As indicated in a recent policy memo by Agora Policy, crude oil apportioned for domestic consumption constituted only 8.57% of the Federation share of oil in 2004, meaning the remaining 91.43% went to Federation Export, which fetched the country dollars. Fast forward to 2023, DCA accounted for almost 100% of Federation share of oil because oil production declined and the Federation share as a percentage of total oil produced also declined on account of shift in oil production arrangements. The crude oil due to the Federation was still exported, but bartered for petrol for local consumption through the direct sale, direct purchase (DSDP) arrangement, and was paid for in Naira (note: the Naira payment itself is not guaranteed as NNPCL makes sundry upfront deductions from the DCA and this explains why the national oil company failed to make remittances to the Federation Account for a long time).

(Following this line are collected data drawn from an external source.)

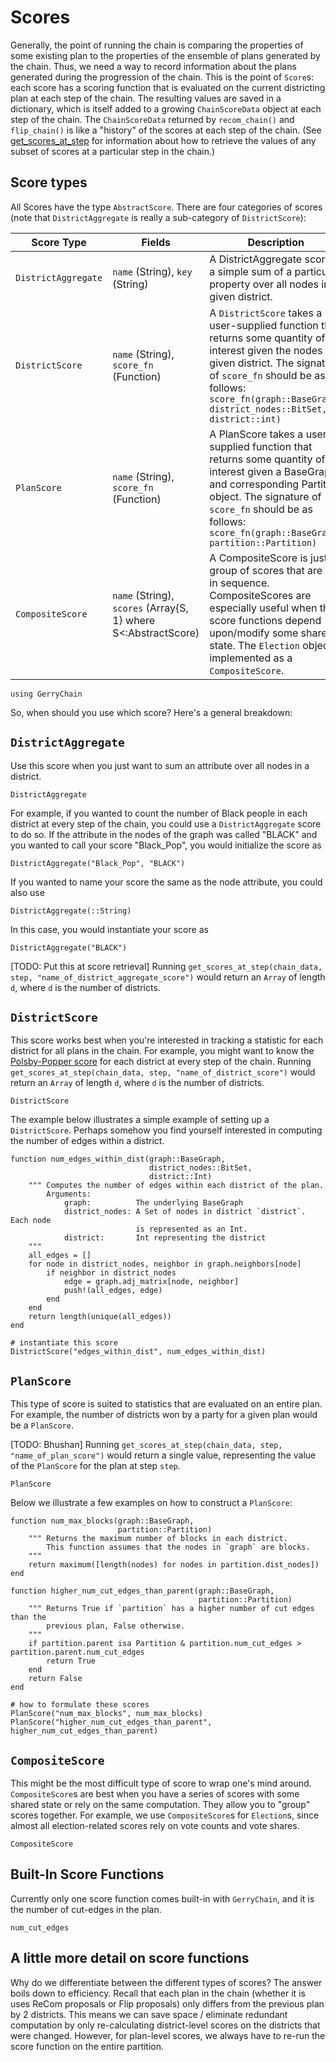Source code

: # Scores

Generally, the point of running the chain is comparing the properties of some
existing plan to the properties of the ensemble of plans generated by the chain.
Thus, we need a way to record information about the plans generated during the
progression of the chain. This is the point of `Score`s: each score has a
scoring function that is evaluated on the current districting plan at each step
of the chain. The resulting values are saved in a dictionary, which is itself
added to a growing `ChainScoreData` object at each step of the chain.
The `ChainScoreData` returned by `recom_chain()` and `flip_chain()` is like
a "history" of the scores at each step of the chain.
(See [get_scores_at_step](#get_scores_at_step) for information about how to
retrieve the values of any subset of scores at a particular step in the chain.)

## Score types
All Scores have the type `AbstractScore`. There are four categories of scores
(note that `DistrictAggregate` is really a sub-category of `DistrictScore`):

| Score Type          | Fields                                                     | Description                                                                                                                                                                                                                                            |
|---------------------|------------------------------------------------------------|--------------------------------------------------------------------------------------------------------------------------------------------------------------------------------------------------------------------------------------------------------|
| `DistrictAggregate` | `name` (String), `key` (String)                                | A DistrictAggregate score is a simple sum of a particular property over all nodes in a given district.                                                                                                                                                  |
| `DistrictScore`     | `name` (String), `score_fn` (Function)                         | A `DistrictScore` takes a user-supplied function that returns some quantity of interest given the nodes in a given district. The signature of `score_fn` should be as follows: `score_fn(graph::BaseGraph, district_nodes::BitSet, district::int)` |
| `PlanScore`         | `name` (String),  `score_fn` (Function)                         | A PlanScore takes a user-supplied function that returns some quantity of interest given a BaseGraph and corresponding Partition object. The signature of `score_fn` should be as follows: `score_fn(graph::BaseGraph, partition::Partition)`               |
| `CompositeScore`    | `name` (String),  `scores` (Array{S, 1} where S<:AbstractScore) | A CompositeScore is just a group of scores that are run in sequence. CompositeScores are especially useful when the score functions depend upon/modify some shared state. The `Election` object is implemented as a `CompositeScore`.                                                                               |

<!---
The below @setup macro is sets up the import for all the @repl and @example blocks
rendered below.
-->
```@setup env
using GerryChain
```
So, when should you use which score? Here's a general breakdown:
## `DistrictAggregate`
Use this score when you just want to sum an attribute over all nodes in a
district.

```@docs
DistrictAggregate
```
For example, if you wanted to count the number of Black people in
each district at every step of the chain, you could use a `DistrictAggregate`
score to do so. If the attribute in the nodes of the graph was called "BLACK" and
you wanted to call your score "Black_Pop", you would initialize the score as

```@repl env
DistrictAggregate("Black_Pop", "BLACK")
```

If you wanted to name your score the same as the node attribute, you could also
use
```@docs
DistrictAggregate(::String)
```
In this case, you would instantiate your score as
```@repl env
DistrictAggregate("BLACK")
```

[TODO: Put this at score retrieval]
Running `get_scores_at_step(chain_data, step, "name_of_district_aggregate_score")`
would return an `Array` of length `d`, where `d` is the number of districts.

## `DistrictScore`
This score works best when you're interested in tracking a statistic for each
district for all plans in the chain. For example, you might want to know the
[Polsby-Popper score](https://en.wikipedia.org/wiki/Polsby%E2%80%93Popper_test)
for each district at every step of the chain. Running `get_scores_at_step(chain_data,
  step, "name_of_district_score")` would return an `Array` of length `d`,
where `d` is the number of districts.

```@docs
DistrictScore
```

The example below illustrates a simple example of setting up a `DistrictScore`.
Perhaps somehow you find yourself interested in computing the number of edges
within a district.

```@repl env
function num_edges_within_dist(graph::BaseGraph,
                               district_nodes::BitSet,
                               district::Int)
    """ Computes the number of edges within each district of the plan.
        Arguments:
            graph:          The underlying BaseGraph
            district_nodes: A Set of nodes in district `district`. Each node
                            is represented as an Int.
            district:       Int representing the district
    """
    all_edges = []
    for node in district_nodes, neighbor in graph.neighbors[node]
        if neighbor in district_nodes
            edge = graph.adj_matrix[node, neighbor]
            push!(all_edges, edge)
        end
    end
    return length(unique(all_edges))
end

# instantiate this score
DistrictScore("edges_within_dist", num_edges_within_dist)
```

## `PlanScore`
This type of score is suited to statistics that are evaluated on an entire plan.
For example, the number of districts won by a party for a given plan would be a
`PlanScore`.

[TODO: Bhushan]
Running `get_scores_at_step(chain_data, step, "name_of_plan_score")` would
return a single value, representing the value of the `PlanScore` for the plan
at step `step`.

```@docs
PlanScore
```

Below we illustrate a few examples on how to construct a `PlanScore`:

```@repl env
function num_max_blocks(graph::BaseGraph,
                        partition::Partition)
    """ Returns the maximum number of blocks in each district.
        This function assumes that the nodes in `graph` are blocks.
    """
    return maximum([length(nodes) for nodes in partition.dist_nodes])
end

function higher_num_cut_edges_than_parent(graph::BaseGraph,
                                          partition::Partition)
    """ Returns True if `partition` has a higher number of cut edges than the
        previous plan, False otherwise.
    """
    if partition.parent isa Partition & partition.num_cut_edges > partition.parent.num_cut_edges
        return True
    end
    return False
end

# how to formulate these scores
PlanScore("num_max_blocks", num_max_blocks)
PlanScore("higher_num_cut_edges_than_parent", higher_num_cut_edges_than_parent)
```

## `CompositeScore`
This might be the most difficult type of score to wrap one's mind around.
`CompositeScore`s are best when you have a series of scores with some shared
state or rely on the same computation. They allow you to "group" scores together.
For example, we use `CompositeScore`s for `Election`s, since almost all
election-related scores rely on vote counts and vote shares.

```@docs
CompositeScore
```

## Built-In Score Functions

Currently only one score function comes built-in with `GerryChain`, and it is
the number of cut-edges in the plan.
```@docs
num_cut_edges
```

## A little more detail on score functions

Why do we differentiate between the different types of scores? The answer boils
down to efficiency. Recall that each plan in the chain (whether it is uses
  ReCom proposals or Flip proposals) only differs from the previous plan by
2 districts. This means we can save space / eliminate redundant computation by
only re-calculating district-level scores on the districts that were changed.
However, for plan-level scores, we always have to re-run the score function
on the entire partition.
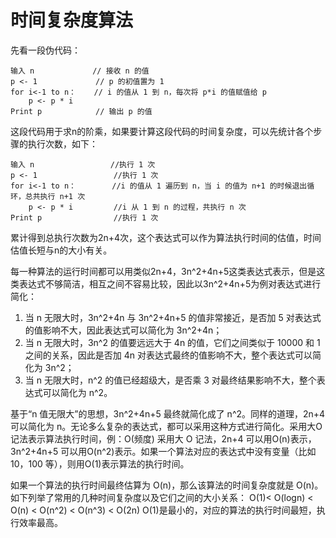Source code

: # 时间复杂度算法

先看一段伪代码：
```
输入 n             // 接收 n 的值
p <- 1             // p 的初值置为 1
for i<-1 to n：    // i 的值从 1 到 n，每次将 p*i 的值赋值给 p
    p <- p * i     
Print p            // 输出 p 的值
```

这段代码用于求n的阶乘，如果要计算这段代码的时间复杂度，可以先统计各个步骤的执行次数，如下：

```
输入 n                 //执行 1 次
p <- 1                 //执行 1 次
for i<-1 to n：        //i 的值从 1 遍历到 n，当 i 的值为 n+1 的时候退出循环，总共执行 n+1 次
    p <- p * i         //i 从 1 到 n 的过程，共执行 n 次
Print p                //执行 1 次
```
累计得到总执行次数为2n+4次，这个表达式可以作为算法执行时间的估值，时间估值长短与n的大小有关。

每一种算法的运行时间都可以用类似2n+4，3n^2+4n+5这类表达式表示，但是这类表达式不够简洁，相互之间不容易比较，因此以3n^2+4n+5为例对表达式进行简化：
1. 当 n 无限大时，3n^2+4n 与 3n^2+4n+5 的值非常接近，是否加 5 对表达式的值影响不大，因此表达式可以简化为 3n^2+4n；
2. 当 n 无限大时，3n^2 的值要远远大于 4n 的值，它们之间类似于 10000 和 1 之间的关系，因此是否加 4n 对表达式最终的值影响不大，整个表达式可以简化为 3n^2；
3. 当 n 无限大时，n^2 的值已经超级大，是否乘 3 对最终结果影响不大，整个表达式可以简化为  n^2。

基于“n 值无限大”的思想，3n^2+4n+5 最终就简化成了 n^2。同样的道理，2n+4 可以简化为 n。无论多么复杂的表达式，都可以采用这种方式进行简化。采用大O记法表示算法执行时间，例：O(频度)
采用大 O 记法，2n+4 可以用O(n)表示，3n^2+4n+5 可以用O(n^2)表示。如果一个算法对应的表达式中没有变量（比如 10，100 等），则用O(1)表示算法的执行时间。

如果一个算法的执行时间最终估算为 O(n)，那么该算法的时间复杂度就是 O(n)。如下列举了常用的几种时间复杂度以及它们之间的大小关系：
O(1)< O(logn) < O(n) < O(n^2) < O(n^3) < O(2n)
O(1)是最小的，对应的算法的执行时间最短，执行效率最高。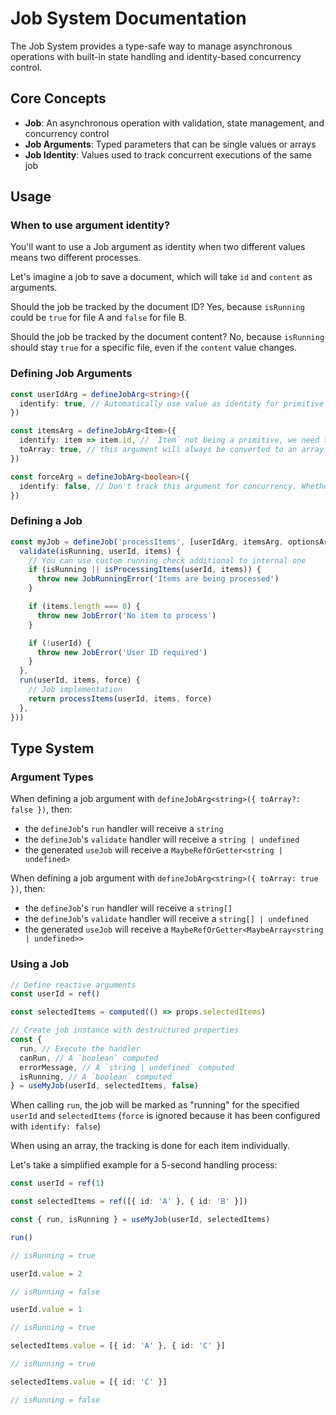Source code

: # Job System Documentation

The Job System provides a type-safe way to manage asynchronous operations with built-in state handling and identity-based concurrency control.

## Core Concepts

- **Job**: An asynchronous operation with validation, state management, and concurrency control
- **Job Arguments**: Typed parameters that can be single values or arrays
- **Job Identity**: Values used to track concurrent executions of the same job

## Usage

### When to use argument identity?

You'll want to use a Job argument as identity when two different values means two different processes.

Let's imagine a job to save a document, which will take `id` and `content` as arguments.

Should the job be tracked by the document ID? Yes, because `isRunning` could be `true` for file A and `false` for file B.

Should the job be tracked by the document content? No, because `isRunning` should stay `true` for a specific file, even if the `content` value changes.

### Defining Job Arguments

```typescript
const userIdArg = defineJobArg<string>({
  identify: true, // Automatically use value as identity for primitive types
})

const itemsArg = defineJobArg<Item>({
  identify: item => item.id, // `Item` not being a primitive, we need to use a function to get its identity
  toArray: true, // this argument will always be converted to an array if needed
})

const forceArg = defineJobArg<boolean>({
  identify: false, // Don't track this argument for concurrency. Whether it to be true or false shouldn't affect the running state of the job
})
```

### Defining a Job

```typescript
const myJob = defineJob('processItems', [userIdArg, itemsArg, optionsArg], () => ({
  validate(isRunning, userId, items) {
    // You can use custom running check additional to internal one
    if (isRunning || isProcessingItems(userId, items)) {
      throw new JobRunningError('Items are being processed')
    }

    if (items.length === 0) {
      throw new JobError('No item to process')
    }

    if (!userId) {
      throw new JobError('User ID required')
    }
  },
  run(userId, items, force) {
    // Job implementation
    return processItems(userId, items, force)
  },
}))
```

## Type System

### Argument Types

When defining a job argument with `defineJobArg<string>({ toArray?: false })`, then:

- the `defineJob`'s `run` handler will receive a `string`
- the `defineJob`'s `validate` handler will receive a `string | undefined`
- the generated `useJob` will receive a `MaybeRefOrGetter<string | undefined>`

When defining a job argument with `defineJobArg<string>({ toArray: true })`, then:

- the `defineJob`'s `run` handler will receive a `string[]`
- the `defineJob`'s `validate` handler will receive a `string[] | undefined`
- the generated `useJob` will receive a `MaybeRefOrGetter<MaybeArray<string | undefined>>`

### Using a Job

```typescript
// Define reactive arguments
const userId = ref()

const selectedItems = computed(() => props.selectedItems)

// Create job instance with destructured properties
const {
  run, // Execute the handler
  canRun, // A `boolean` computed
  errorMessage, // A `string | undefined` computed
  isRunning, // A `boolean` computed
} = useMyJob(userId, selectedItems, false)
```

When calling `run`, the job will be marked as "running" for the specified `userId` and `selectedItems` (`force` is ignored because it has been configured with `identify: false`)

When using an array, the tracking is done for each item individually.

Let's take a simplified example for a 5-second handling process:

```typescript
const userId = ref(1)

const selectedItems = ref([{ id: 'A' }, { id: 'B' }])

const { run, isRunning } = useMyJob(userId, selectedItems)

run()

// isRunning = true

userId.value = 2

// isRunning = false

userId.value = 1

// isRunning = true

selectedItems.value = [{ id: 'A' }, { id: 'C' }]

// isRunning = true

selectedItems.value = [{ id: 'C' }]

// isRunning = false
```
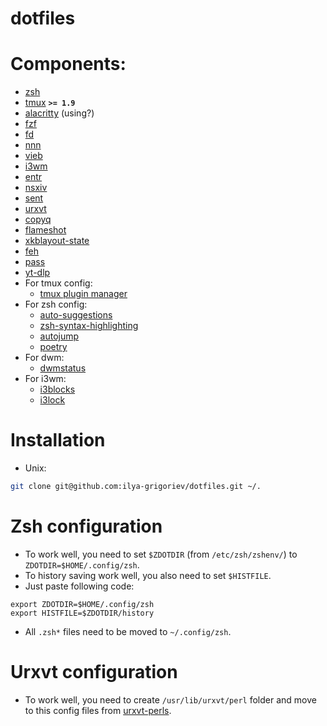 # dotfiles

# Components:

- [zsh](https://github.com/ohmyzsh/ohmyzsh)
- [tmux](https://github.com/tmux/tmux) **`>= 1.9`**
- [alacritty](https://github.com/alacritty/alacritty) (using?)
- [fzf](https://github.com/junegunn/fzf)
- [fd](https://github.com/sharkdp/fd)
- [nnn](https://github.com/jarun/nnn)
- [vieb](https://github.com/Jelmerro/Vieb)
- [i3wm](https://github.com/i3/i3)
- [entr](https://github.com/eradman/entr)
- [nsxiv](https://github.com/nsxiv/nsxiv)
- [sent](https://tools.suckless.org/sent/)
- [urxvt](https://wiki.archlinux.org/title/Rxvt-unicode)
- [copyq](https://github.com/hluk/CopyQ)
- [flameshot](https://github.com/flameshot-org/flameshot)
- [xkblayout-state](https://github.com/nonpop/xkblayout-state)
- [feh](https://github.com/derf/feh)
- [pass](https://wiki.archlinux.org/title/Pass)
- [yt-dlp](https://github.com/yt-dlp/yt-dlp)
- For tmux config:
  - [tmux plugin manager](https://github.com/tmux-plugins/tpm)
- For zsh config:
  - [auto-suggestions](https://github.com/zsh-users/zsh-autosuggestions)
  - [zsh-syntax-highlighting](https://github.com/zsh-users/zsh-syntax-highlighting)
  - [autojump](https://github.com/wting/autojump)
  - [poetry](https://python-poetry.org/)
- For dwm:
  - [dwmstatus](https://dwm.suckless.org/status_monitor/)
- For i3wm:
  - [i3blocks](https://github.com/vivien/i3blocks)
  - [i3lock](https://github.com/i3/i3lock)

# Installation

- Unix:

```bash
git clone git@github.com:ilya-grigoriev/dotfiles.git ~/.
```

# Zsh configuration

- To work well, you need to set `$ZDOTDIR` (from `/etc/zsh/zshenv/`) to `ZDOTDIR=$HOME/.config/zsh`.
- To history saving work well, you also need to set `$HISTFILE`.
- Just paste following code:

```
export ZDOTDIR=$HOME/.config/zsh
export HISTFILE=$ZDOTDIR/history
```

- All `.zsh*` files need to be moved to `~/.config/zsh`.

# Urxvt configuration

- To work well, you need to create `/usr/lib/urxvt/perl` folder and move to this config files from [urxvt-perls](https://github.com/xyb3rt/urxvt-perls).
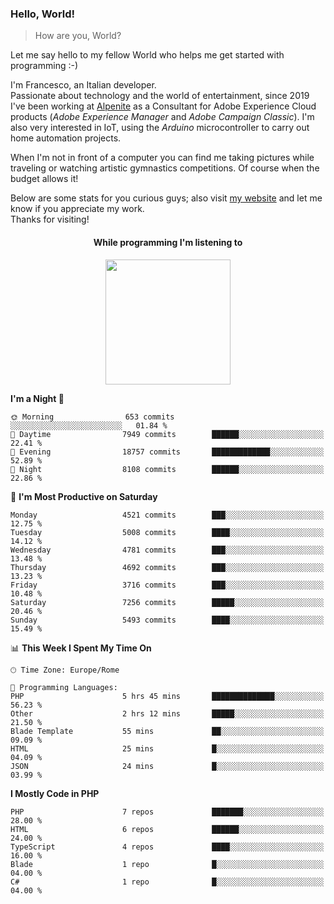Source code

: ### Hello, World!

> How are you, World?

Let me say hello to my fellow World who helps me get started with programming :-)

I'm Francesco, an Italian developer.  
Passionate about technology and the world of entertainment, since 2019 I've been working at [Alpenite](https://www.alpenite.com) as a Consultant for Adobe Experience Cloud products (*Adobe Experience Manager* and *Adobe Campaign Classic*). I'm also very interested in IoT, using the *Arduino* microcontroller to carry out home automation projects.

When I'm not in front of a computer you can find me taking pictures while traveling or watching artistic gymnastics competitions. Of course when the budget allows it!

Below are some stats for you curious guys; also visit [my website](https://www.francescorega.eu) and let me know if you appreciate my work.  
Thanks for visiting!

<div align="center">
  <h4>While programming I'm listening to</h4>
  <a href="https://apps.francescorega.eu/now-playing/11147232609" target="_blank"><img src="https://apps.francescorega.eu/now-playing/11147232609" width="200"></a>
</div>

<!--START_SECTION:waka-->
**I'm a Night 🦉** 

```text
🌞 Morning                653 commits         ░░░░░░░░░░░░░░░░░░░░░░░░░   01.84 % 
🌆 Daytime                7949 commits        ██████░░░░░░░░░░░░░░░░░░░   22.41 % 
🌃 Evening                18757 commits       █████████████░░░░░░░░░░░░   52.89 % 
🌙 Night                  8108 commits        ██████░░░░░░░░░░░░░░░░░░░   22.86 % 
```
📅 **I'm Most Productive on Saturday** 

```text
Monday                   4521 commits        ███░░░░░░░░░░░░░░░░░░░░░░   12.75 % 
Tuesday                  5008 commits        ████░░░░░░░░░░░░░░░░░░░░░   14.12 % 
Wednesday                4781 commits        ███░░░░░░░░░░░░░░░░░░░░░░   13.48 % 
Thursday                 4692 commits        ███░░░░░░░░░░░░░░░░░░░░░░   13.23 % 
Friday                   3716 commits        ███░░░░░░░░░░░░░░░░░░░░░░   10.48 % 
Saturday                 7256 commits        █████░░░░░░░░░░░░░░░░░░░░   20.46 % 
Sunday                   5493 commits        ████░░░░░░░░░░░░░░░░░░░░░   15.49 % 
```


📊 **This Week I Spent My Time On** 

```text
🕑︎ Time Zone: Europe/Rome

💬 Programming Languages: 
PHP                      5 hrs 45 mins       ██████████████░░░░░░░░░░░   56.23 % 
Other                    2 hrs 12 mins       █████░░░░░░░░░░░░░░░░░░░░   21.50 % 
Blade Template           55 mins             ██░░░░░░░░░░░░░░░░░░░░░░░   09.09 % 
HTML                     25 mins             █░░░░░░░░░░░░░░░░░░░░░░░░   04.09 % 
JSON                     24 mins             █░░░░░░░░░░░░░░░░░░░░░░░░   03.99 % 
```

**I Mostly Code in PHP** 

```text
PHP                      7 repos             ███████░░░░░░░░░░░░░░░░░░   28.00 % 
HTML                     6 repos             ██████░░░░░░░░░░░░░░░░░░░   24.00 % 
TypeScript               4 repos             ████░░░░░░░░░░░░░░░░░░░░░   16.00 % 
Blade                    1 repo              █░░░░░░░░░░░░░░░░░░░░░░░░   04.00 % 
C#                       1 repo              █░░░░░░░░░░░░░░░░░░░░░░░░   04.00 % 
```




<!--END_SECTION:waka-->
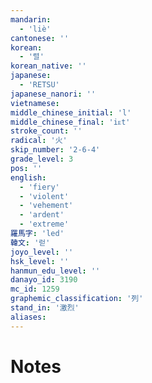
 ```yaml
---
mandarin:
  - 'liè'
cantonese: ''
korean:
  - '렬'
korean_native: ''
japanese:
  - 'RETSU'
japanese_nanori: ''
vietnamese:
middle_chinese_initial: 'l'
middle_chinese_final: 'iᴇt'
stroke_count: ''
radical: '火'
skip_number: '2-6-4'
grade_level: 3
pos: ''
english:
  - 'fiery'
  - 'violent'
  - 'vehement'
  - 'ardent'
  - 'extreme'
羅馬字: 'led'
韓文: '럳'
joyo_level: ''
hsk_level: ''
hanmun_edu_level: ''
danayo_id: 3190
mc_id: 1259
graphemic_classification: '列'
stand_in: '激烈'
aliases:
---
```


# Notes
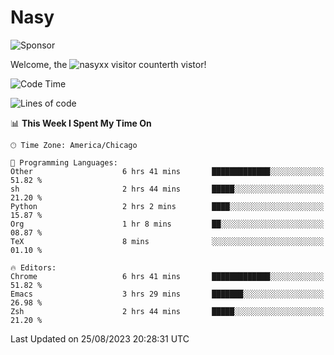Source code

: # Nasy

<!--
<p align="center">
<img height="200" src="https://github-readme-stats.vercel.app/api?username=nasyxx&count_private=true&show_icons=true&theme=dracula&include_all_commits=true"/>
<img height="200" src="https://github-readme-stats.vercel.app/api/top-langs/?username=nasyxx&theme=dracula&hide=html,jupyter+notebook&count_private=true&show_icons=true"/>
</p>

  
----------------
-->

![Sponsor](https://img.shields.io/static/v1.svg?label=Sponsor&message=%E2%9D%A4&logo=GitHub&style=flat&color=pink)
 
Welcome, the ![nasyxx visitor counter](https://count.getloli.com/get/@nasyxx?theme=rule34)th vistor!
 
<!--START_SECTION:waka-->
![Code Time](http://img.shields.io/badge/Code%20Time-3%2C663%20hrs%2021%20mins-blue)

![Lines of code](https://img.shields.io/badge/From%20Hello%20World%20I%27ve%20Written-6.3%20million%20lines%20of%20code-blue)

📊 **This Week I Spent My Time On** 

```text
🕑︎ Time Zone: America/Chicago

💬 Programming Languages: 
Other                    6 hrs 41 mins       █████████████░░░░░░░░░░░░   51.82 % 
sh                       2 hrs 44 mins       █████░░░░░░░░░░░░░░░░░░░░   21.20 % 
Python                   2 hrs 2 mins        ████░░░░░░░░░░░░░░░░░░░░░   15.87 % 
Org                      1 hr 8 mins         ██░░░░░░░░░░░░░░░░░░░░░░░   08.87 % 
TeX                      8 mins              ░░░░░░░░░░░░░░░░░░░░░░░░░   01.10 % 

🔥 Editors: 
Chrome                   6 hrs 41 mins       █████████████░░░░░░░░░░░░   51.82 % 
Emacs                    3 hrs 29 mins       ███████░░░░░░░░░░░░░░░░░░   26.98 % 
Zsh                      2 hrs 44 mins       █████░░░░░░░░░░░░░░░░░░░░   21.20 % 
```


 Last Updated on 25/08/2023 20:28:31 UTC
<!--END_SECTION:waka-->

<!-- ![visitors](https://visitor-badge.laobi.icu/badge?page_id=nasyxx.nasyxx) -->
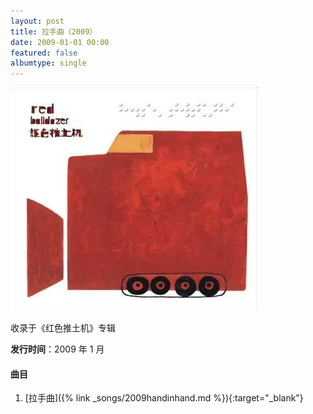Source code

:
 ```yaml
---
layout: post
title: 拉手曲（2009）
date: 2009-01-01 00:00
featured: false
albumtype: single
---
```

<img src="/assets/imgs/redbulldozer2009.webp">

收录于《红色推土机》专辑

**发行时间**：2009 年 1 月

#### 曲目

1. [拉手曲]({% link _songs/2009handinhand.md %}){:target="_blank"}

The DCA represents multiple whammies for Nigeria and has been overtaken in the context of deregulation. Agora Policy rightly called for the scrapping of this opaque and suboptimal policy, asking for the Federation’s share of oil to be sold in dollars whether it is on offer within or abroad. (For those interested, it can be accessed here:

Earning forex from all of Federation’s share of oil is Nigeria’s surest path for addressing its lingering forex supply challenge. While other options for unlocking forex supply should be pursued, cancelling the DCA or earning dollars from Federation’s oil is a necessary complement that will yield immediate and continuous result. It is fully within the control of the country, and it will provide constant flows that will guarantee liquidity in the forex markets. It is the way to go.